Roughly, the end of the historical avant-garde can be situated around 1929, at the moment when the financial markets crashed because of worldwide speculation. The production from the 1930’s was characterised by eclecticism along with an attitude of returning to traditional figurative art. This lasted for some twenty years before abstract art appears again on the Belgian art scene. The re-discovery of the abstract language happens rather haltingly, as the influence from abroad slowly made its way into Belgium. The movement of La Jeune Peinture Belge plays an important role in this.
In 1944, in the prolonged annual salon Apports in the Apollo gallery, Robert Delevoy organises an exhibition whereby the new trends in Belgium are shown. Along with the energetic advocate René Lust, Delevoy establishes the non-profit organisation La Jeune Peinture Belge in 1945 for the support of a new generation of artists. In addition to James Ensor (1860 - 1949) as honorary chairman, art patrons and collectors thrown in their support for thirteen artists, including Jan Cox, Anne Bonnet, Gaston Bertrand, Rik Slabbinick (1914 - 1991) and Louis Van Lint, among others. After the death of René Lust in 1948, the organisation ceases to exist. Within a short period of time, the movement left its impression on the post-war resurrection of Belgian art. Thanks to a large array of international exhibitions (in Paris in 1946, in the Svensk-Franska Konstgallerie in Stockholm and in Zürich in 1947, inter alia), a new generation comes into contact with the most recent developments.

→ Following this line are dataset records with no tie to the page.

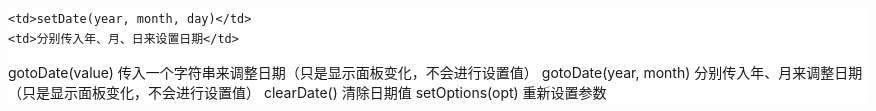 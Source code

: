     <td>setDate(year, month, day)</td>
    <td>分别传入年、月、日来设置日期</td>
  </tr>
  <tr>
    <td>gotoDate(value)</td>
    <td>传入一个字符串来调整日期（只是显示面板变化，不会进行设置值）</td>
  </tr>
  <tr>
    <td>gotoDate(year, month)</td>
    <td>分别传入年、月来调整日期（只是显示面板变化，不会进行设置值）</td>
  </tr>
  <tr>
    <td>clearDate()</td>
    <td>清除日期值</td>
  </tr>
  <tr>
    <td>setOptions(opt)</td>
    <td>重新设置参数</td>
  </tr>
</table>
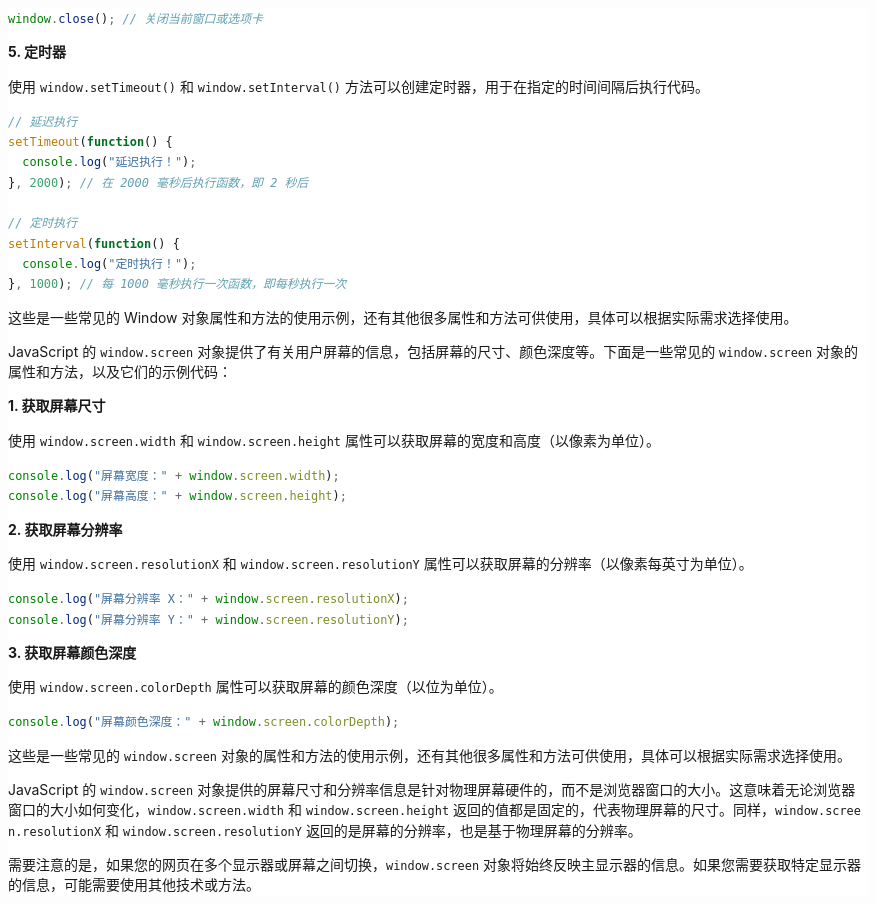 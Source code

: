 
```javascript
window.close(); // 关闭当前窗口或选项卡
```
**5. 定时器**

使用 `window.setTimeout()` 和 `window.setInterval()` 方法可以创建定时器，用于在指定的时间间隔后执行代码。


```javascript
// 延迟执行
setTimeout(function() {
  console.log("延迟执行！");
}, 2000); // 在 2000 毫秒后执行函数，即 2 秒后

// 定时执行
setInterval(function() {
  console.log("定时执行！");
}, 1000); // 每 1000 毫秒执行一次函数，即每秒执行一次
```
这些是一些常见的 Window 对象属性和方法的使用示例，还有其他很多属性和方法可供使用，具体可以根据实际需求选择使用。



JavaScript 的 `window.screen` 对象提供了有关用户屏幕的信息，包括屏幕的尺寸、颜色深度等。下面是一些常见的 `window.screen` 对象的属性和方法，以及它们的示例代码：

**1. 获取屏幕尺寸**

使用 `window.screen.width` 和 `window.screen.height` 属性可以获取屏幕的宽度和高度（以像素为单位）。


```javascript
console.log("屏幕宽度：" + window.screen.width);
console.log("屏幕高度：" + window.screen.height);
```
**2. 获取屏幕分辨率**

使用 `window.screen.resolutionX` 和 `window.screen.resolutionY` 属性可以获取屏幕的分辨率（以像素每英寸为单位）。


```javascript
console.log("屏幕分辨率 X：" + window.screen.resolutionX);
console.log("屏幕分辨率 Y：" + window.screen.resolutionY);
```
**3. 获取屏幕颜色深度**

使用 `window.screen.colorDepth` 属性可以获取屏幕的颜色深度（以位为单位）。


```javascript
console.log("屏幕颜色深度：" + window.screen.colorDepth);
```
这些是一些常见的 `window.screen` 对象的属性和方法的使用示例，还有其他很多属性和方法可供使用，具体可以根据实际需求选择使用。



JavaScript 的 `window.screen` 对象提供的屏幕尺寸和分辨率信息是针对物理屏幕硬件的，而不是浏览器窗口的大小。这意味着无论浏览器窗口的大小如何变化，`window.screen.width` 和 `window.screen.height` 返回的值都是固定的，代表物理屏幕的尺寸。同样，`window.screen.resolutionX` 和 `window.screen.resolutionY` 返回的是屏幕的分辨率，也是基于物理屏幕的分辨率。

需要注意的是，如果您的网页在多个显示器或屏幕之间切换，`window.screen` 对象将始终反映主显示器的信息。如果您需要获取特定显示器的信息，可能需要使用其他技术或方法。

The great variety of artists makes it difficult to place La Jeune Peinture Belge under one stylistic rubric. As such, the work of Roger Somville (1923 - 2014), Edmond Dubrunfaut (1920 - 2007) and Louis Deltour (1927 - 1998) evolves towards Realism. Yet, a new connection with a mild form of Modernism begins to distinguish itself, whereby abstract painting sometimes emphasises a freer approach, such as in the lyric work of Jean Milo (1906 - 1993) and Mig Quinet (1906 - 2001). Ultimately it is Jo Delahaut, who in 1947 exhibits the only true abstract painting during the overview exhibition of the group in the Palace of Fine Arts in Brussels. After his passage in La Jeune Peinture, Delahaut shall become the main impetus for the return to geometric abstract art in Belgium with the groups Art Abstrait and Formes.